■ Try it ■
Word for word, set down every line of the entries below from the line with "### Weasel script" to the line with "##### Усложнённое задание для самопроверки", including both, and no other line.

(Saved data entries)
■ ■ ■ ■ ■
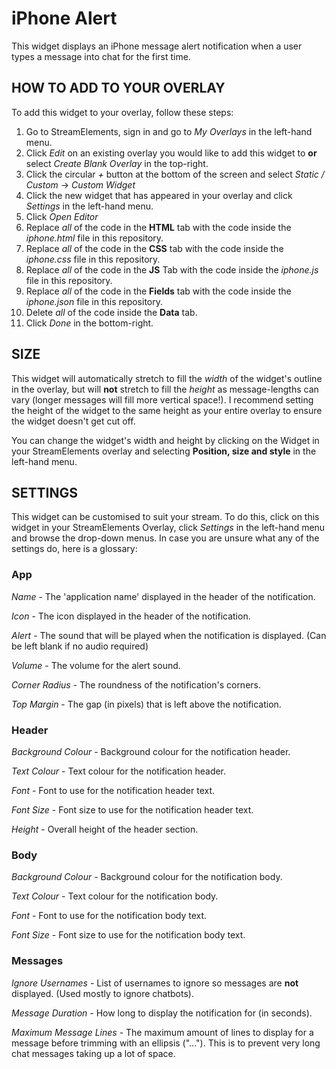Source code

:# iPhone Alert
This widget displays an iPhone message alert notification when a user types a message into chat for the first time.

## HOW TO ADD TO YOUR OVERLAY
To add this widget to your overlay, follow these steps:

1. Go to StreamElements, sign in and go to *My Overlays* in the left-hand menu.
2. Click *Edit* on an existing overlay you would like to add this widget to **or** select *Create Blank Overlay* in the top-right.
3. Click the circular *+* button at the bottom of the screen and select *Static / Custom* -> *Custom Widget*
4. Click the new widget that has appeared in your overlay and click *Settings* in the left-hand menu.
5. Click *Open Editor*
6. Replace *all* of the code in the **HTML** tab with the code inside the *iphone.html* file in this repository.
7. Replace *all* of the code in the **CSS** tab with the code inside the *iphone.css* file in this repository.
8. Replace *all* of the code in the **JS** Tab with the code inside the *iphone.js* file in this repository.
9. Replace *all* of the code in the **Fields** tab with the code inside the *iphone.json* file in this repository.
10. Delete *all* of the code inside the **Data** tab.
11. Click *Done* in the bottom-right.

## SIZE 
This widget will automatically stretch to fill the *width* of the widget's outline in the overlay, but will **not** stretch to fill the *height* as message-lengths can vary (longer messages will fill more vertical space!). I recommend setting the height of the widget to the same height as your entire overlay to ensure the widget doesn't get cut off.

You can change the widget's width and height by clicking on the Widget in your StreamElements overlay and selecting **Position, size and style** in the left-hand menu.

## SETTINGS
This widget can be customised to suit your stream. To do this, click on this widget in your StreamElements Overlay, click *Settings* in the left-hand menu and browse the drop-down menus. In case you are unsure what any of the settings do, here is a glossary:

### App
*Name* - The 'application name' displayed in the header of the notification.

*Icon* - The icon displayed in the header of the notification.

*Alert* - The sound that will be played when the notification is displayed. (Can be left blank if no audio required)

*Volume* - The volume for the alert sound.

*Corner Radius* - The roundness of the notification's corners.

*Top Margin* - The gap (in pixels) that is left above the notification.

### Header
*Background Colour* - Background colour for the notification header.

*Text Colour* - Text colour for the notification header.

*Font* - Font to use for the notification header text.

*Font Size* - Font size to use for the notification header text.

*Height* - Overall height of the header section.

### Body
*Background Colour* - Background colour for the notification body.

*Text Colour* - Text colour for the notification body.

*Font* - Font to use for the notification body text.

*Font Size* - Font size to use for the notification body text.

### Messages
*Ignore Usernames* - List of usernames to ignore so messages are **not** displayed. (Used mostly to ignore chatbots).

*Message Duration* - How long to display the notification for (in seconds).

*Maximum Message Lines* - The maximum amount of lines to display for a message before trimming with an ellipsis ("..."). This is to prevent very long chat messages taking up a lot of space.


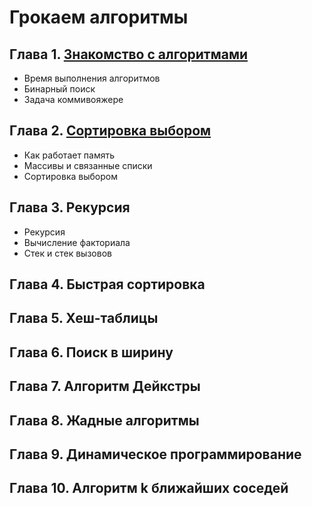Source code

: # Грокаем алгоритмы

## Глава 1. [Знакомство с алгоритмами](./Chapter-1)

* Время выполнения алгоритмов
* Бинарный поиск
* Задача коммивояжере

## Глава 2. [Сортировка выбором](./Chapter-2)

* Как работает память
* Массивы и связанные списки
* Сортировка выбором

## Глава 3. Рекурсия

* Рекурсия
* Вычисление факториала
* Стек и стек вызовов

## Глава 4. Быстрая сортировка

## Глава 5. Хеш-таблицы

## Глава 6. Поиск в ширину

## Глава 7. Алгоритм Дейкстры

## Глава 8. Жадные алгоритмы

## Глава 9. Динамическое программирование

## Глава 10. Алгоритм k ближайших соседей
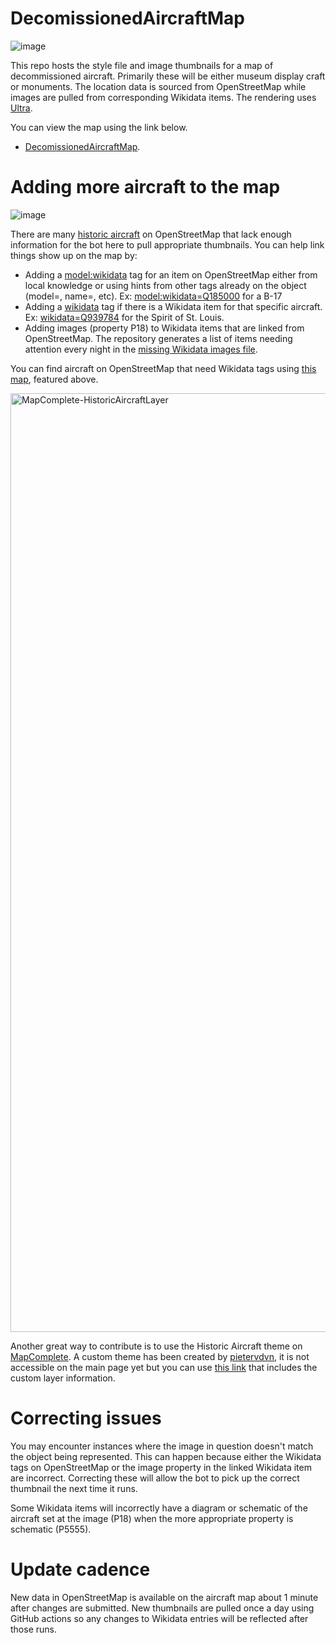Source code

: 


# DecomissionedAircraftMap

![image](https://github.com/user-attachments/assets/612b113d-9a93-4ff3-9bab-6bf0276926c1)

This repo hosts the style file and image thumbnails for a map of decommissioned aircraft. Primarily these will be either museum display craft or monuments. The location data is sourced from OpenStreetMap while images are pulled from corresponding Wikidata items. The rendering uses  [Ultra](https://overpass-ultra.us/).

You can view the map using the link below.

* [DecomissionedAircraftMap](https://overpass-ultra.us/#map&query=url:https://raw.githubusercontent.com/watmildon/DecomissionedAircraftMap/refs/heads/main/AircraftMap.ultra).

# Adding more aircraft to the map

![image](https://github.com/user-attachments/assets/a1f15a90-47b7-405e-b88b-bff291c3d948)

There are many [historic aircraft](https://wiki.openstreetmap.org/wiki/Tag:historic=aircraft) on OpenStreetMap that lack enough information for the bot here to pull appropriate thumbnails. You can help link things show up on the map by:

* Adding a [model:wikidata](https://wiki.openstreetmap.org/wiki/Key:model:wikidata) tag for an item on OpenStreetMap either from local knowledge or using hints from other tags already on the object (model=, name=, etc). Ex: [model:wikidata=Q185000](https://www.wikidata.org/wiki/Q185000) for a B-17
* Adding a [wikidata](https://wiki.openstreetmap.org/wiki/Key:wikidata) tag if there is a Wikidata item for that specific aircraft. Ex: [wikidata=Q939784](https://www.wikidata.org/wiki/Q939784) for the Spirit of St. Louis.
* Adding images (property P18) to Wikidata items that are linked from OpenStreetMap. The repository generates a list of items needing attention every night in the [missing Wikidata images file](https://github.com/watmildon/DecomissionedAircraftMap/blob/main/wikidataItemsNeedingReview.txt).

You can find aircraft on OpenStreetMap that need Wikidata tags using [this map](https://ultra.trailsta.sh/#map&m=1.09/0.0000/-1.3357&q=NoewrgLgXAVgziAdgXWBAlgWwKbmgJgFZkBuAKAHoKACAcwEMIALbAJ2tezjABsI4yiAO6tgAIibo4EEK3QBjMQF4x9dK3mt6AMwhjUAQiHoA1ugAmjeobGYQ57DyjGzliPX3kq1AA5zEEBxcvPxkeNTy2AFsJEA), featured above. 


<img width="1502" alt="MapComplete-HistoricAircraftLayer" src="https://github.com/user-attachments/assets/2c8f09d0-76dd-4e7d-a215-1c8772ae02c2" />

Another great way to contribute is to use the Historic Aircraft theme on [MapComplete](https://mapcomplete.org/). A custom theme has been created by [pietervdvn](https://en.osm.town/@pietervdvn), it is not accessible on the main page yet but you can use [this link](https://mapcomplete.org/theme.html?z=15&lat=47.519065494623504&lon=-122.29627896140602&userlayout=https://studio.mapcomplete.org/3818858/layers/aircraft/aircraft.json&background=Bing) that includes the custom layer information.

# Correcting issues

You may encounter instances where the image in question doesn't match the object being represented. This can happen because either the Wikidata tags on OpenStreetMap or the image property in the linked Wikidata item are incorrect. Correcting these will allow the bot to pick up the correct thumbnail the next time it runs.

Some Wikidata items will incorrectly have a diagram or schematic of the aircraft set at the image (P18) when the more appropriate property is schematic (P5555).


# Update cadence

New data in OpenStreetMap is available on the aircraft map about 1 minute after changes are submitted. New thumbnails are pulled once a day using GitHub actions so any changes to Wikidata entries will be reflected after those runs.
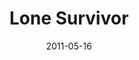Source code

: ---
title: "Lone Survivor"
bookAuthor: "Marcus Luttrell"
layout: book
format: "kindle"
recommended: "true"
date: "2011-05-16"
tag: book
projects: false
books: true
hidden: false
category: book
amazonLink: "http://amzn.to/2f3PZ5Y"
---
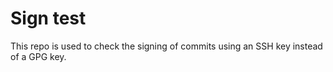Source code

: # Sign test

This repo is used to check the signing of commits using an SSH key instead of a GPG key.
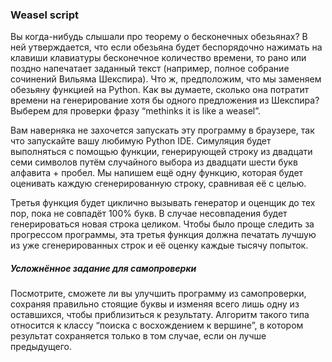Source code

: ### Weasel script

Вы когда-нибудь слышали про теорему о бесконечных обезьянах? В ней утверждается, что если обезьяна будет беспорядочно нажимать на клавиши клавиатуры бесконечное количество времени, то рано или поздно напечатает заданный текст (например, полное собрание сочинений Вильяма Шекспира). Что ж, предположим, что мы заменяем обезьяну функцией на Python. Как вы думаете, сколько она потратит времени на генерирование хотя бы одного предложения из Шекспира? Выберем для проверки фразу “methinks it is like a weasel”.

Вам наверняка не захочется запускать эту программу в браузере, так что запускайте вашу любимую Python IDE. Симуляция будет выполняться с помощью функции, генерирующей строку из двадцати семи символов путём случайного выбора из двадцати шести букв алфавита + пробел. Мы напишем ещё одну функцию, которая будет оценивать каждую сгенерированную строку, сравнивая её с целью.

Третья функция будет циклично вызывать генератор и оценщик до тех пор, пока не совпадёт 100% букв. В случае несовпадения будет генерироваться новая строка целиком. Чтобы было проще следить за прогрессом программы, эта третья функция должна печатать лучшую из уже сгенерированных строк и её оценку каждые тысячу попыток.

##### Усложнённое задание для самопроверки

Посмотрите, сможете ли вы улучшить программу из самопроверки, сохраняя правильно стоящие буквы и изменяя всего лишь одну из оставшихся, чтобы приблизиться к результату. Алгоритм такого типа относится к классу “поиска с восхождением к вершине”, в котором результат сохраняется только в том случае, если он лучше предыдущего.

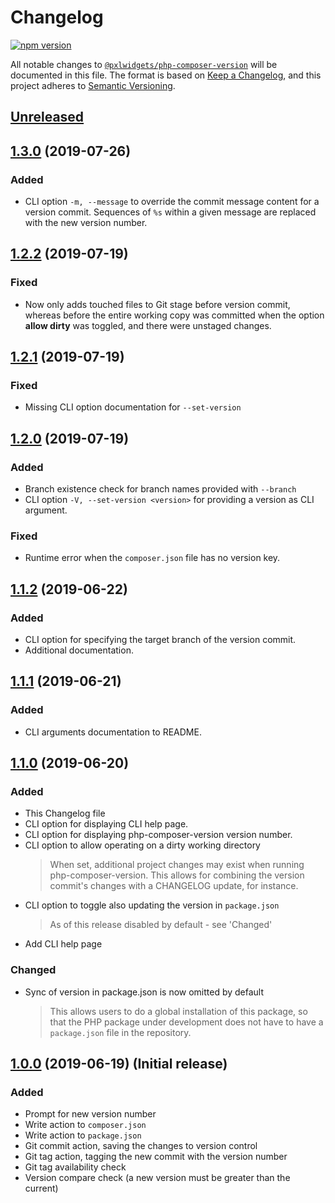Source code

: 
# Changelog
[![npm version](https://badge.fury.io/js/%40pxlwidgets%2Fphp-composer-version.svg)](https://badge.fury.io/js/%40pxlwidgets%2Fphp-composer-version)

All notable changes to [`@pxlwidgets/php-composer-version`][repo] will be documented in this file. The format is based on [Keep a Changelog](https://keepachangelog.com/en/1.0.0/),
and this project adheres to [Semantic Versioning](https://semver.org/spec/v2.0.0.html).

## [Unreleased]

## [1.3.0] (2019-07-26)

### Added
- CLI option `-m, --message` to override the commit message content for a version commit.
  Sequences of `%s` within a given message are replaced with the new version number.

## [1.2.2] (2019-07-19)

### Fixed
- Now only adds touched files to Git stage before version commit, whereas before
  the entire working copy was committed when the option **allow dirty** was toggled, 
  and there were unstaged changes. 

## [1.2.1] (2019-07-19)

### Fixed
- Missing CLI option documentation for `--set-version`

## [1.2.0] (2019-07-19)

### Added
- Branch existence check for branch names provided with `--branch`
- CLI option `-V, --set-version <version>` for providing a version as CLI argument.

### Fixed
- Runtime error when the `composer.json` file has no version key.

## [1.1.2] (2019-06-22)

### Added
- CLI option for specifying the target branch of the version commit.
- Additional documentation.

## [1.1.1] (2019-06-21)

### Added
- CLI arguments documentation to README.

## [1.1.0] (2019-06-20)

### Added
- This Changelog file  
- CLI option for displaying CLI help page. 
- CLI option for displaying php-composer-version version number. 
- CLI option to allow operating on a dirty working directory
    > When set, additional project changes may exist when running php-composer-version.
    This allows for combining the version commit's changes with a CHANGELOG update, for instance.  
- CLI option to toggle also updating the version in `package.json`
    > As of this release disabled by default - see 'Changed'
- Add CLI help page

### Changed
- Sync of version in package.json is now omitted by default
    > This allows users to do a global installation of this package, so that the PHP package 
under development does not have to have a `package.json` file in the repository.

## [1.0.0] (2019-06-19) (Initial release)

### Added
- Prompt for new version number
- Write action to `composer.json`
- Write action to `package.json`
- Git commit action, saving the changes to version control
- Git tag action, tagging the new commit with the version number
- Git tag availability check
- Version compare check (a new version must be greater than the current)

[repo]: https://github.com/PXLWidgets/php-composer-version

[Unreleased]: https://github.com/PXLWidgets/php-composer-version/compare/v1.3.0...HEAD
[1.3.0]: https://github.com/PXLWidgets/php-composer-version/compare/v1.2.2...v1.3.0
[1.2.2]: https://github.com/PXLWidgets/php-composer-version/compare/v1.2.1...v1.2.2
[1.2.1]: https://github.com/PXLWidgets/php-composer-version/compare/v1.2.0...v1.2.1
[1.2.0]: https://github.com/PXLWidgets/php-composer-version/compare/v1.1.2...v1.2.0
[1.1.2]: https://github.com/PXLWidgets/php-composer-version/compare/v1.1.1...v1.1.2
[1.1.1]: https://github.com/PXLWidgets/php-composer-version/compare/v1.1.0...v1.1.1
[1.1.0]: https://github.com/PXLWidgets/php-composer-version/compare/v1.0.0...v1.1.0
[1.0.0]: https://github.com/PXLWidgets/php-composer-version/tree/v1.0.0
■ ■ ■ ■ ■
■ Response ■
: ### Weasel script

Вы когда-нибудь слышали про теорему о бесконечных обезьянах? В ней утверждается, что если обезьяна будет беспорядочно нажимать на клавиши клавиатуры бесконечное количество времени, то рано или поздно напечатает заданный текст (например, полное собрание сочинений Вильяма Шекспира). Что ж, предположим, что мы заменяем обезьяну функцией на Python. Как вы думаете, сколько она потратит времени на генерирование хотя бы одного предложения из Шекспира? Выберем для проверки фразу “methinks it is like a weasel”.

Вам наверняка не захочется запускать эту программу в браузере, так что запускайте вашу любимую Python IDE. Симуляция будет выполняться с помощью функции, генерирующей строку из двадцати семи символов путём случайного выбора из двадцати шести букв алфавита + пробел. Мы напишем ещё одну функцию, которая будет оценивать каждую сгенерированную строку, сравнивая её с целью.

Третья функция будет циклично вызывать генератор и оценщик до тех пор, пока не совпадёт 100% букв. В случае несовпадения будет генерироваться новая строка целиком. Чтобы было проще следить за прогрессом программы, эта третья функция должна печатать лучшую из уже сгенерированных строк и её оценку каждые тысячу попыток.

##### Усложнённое задание для самопроверки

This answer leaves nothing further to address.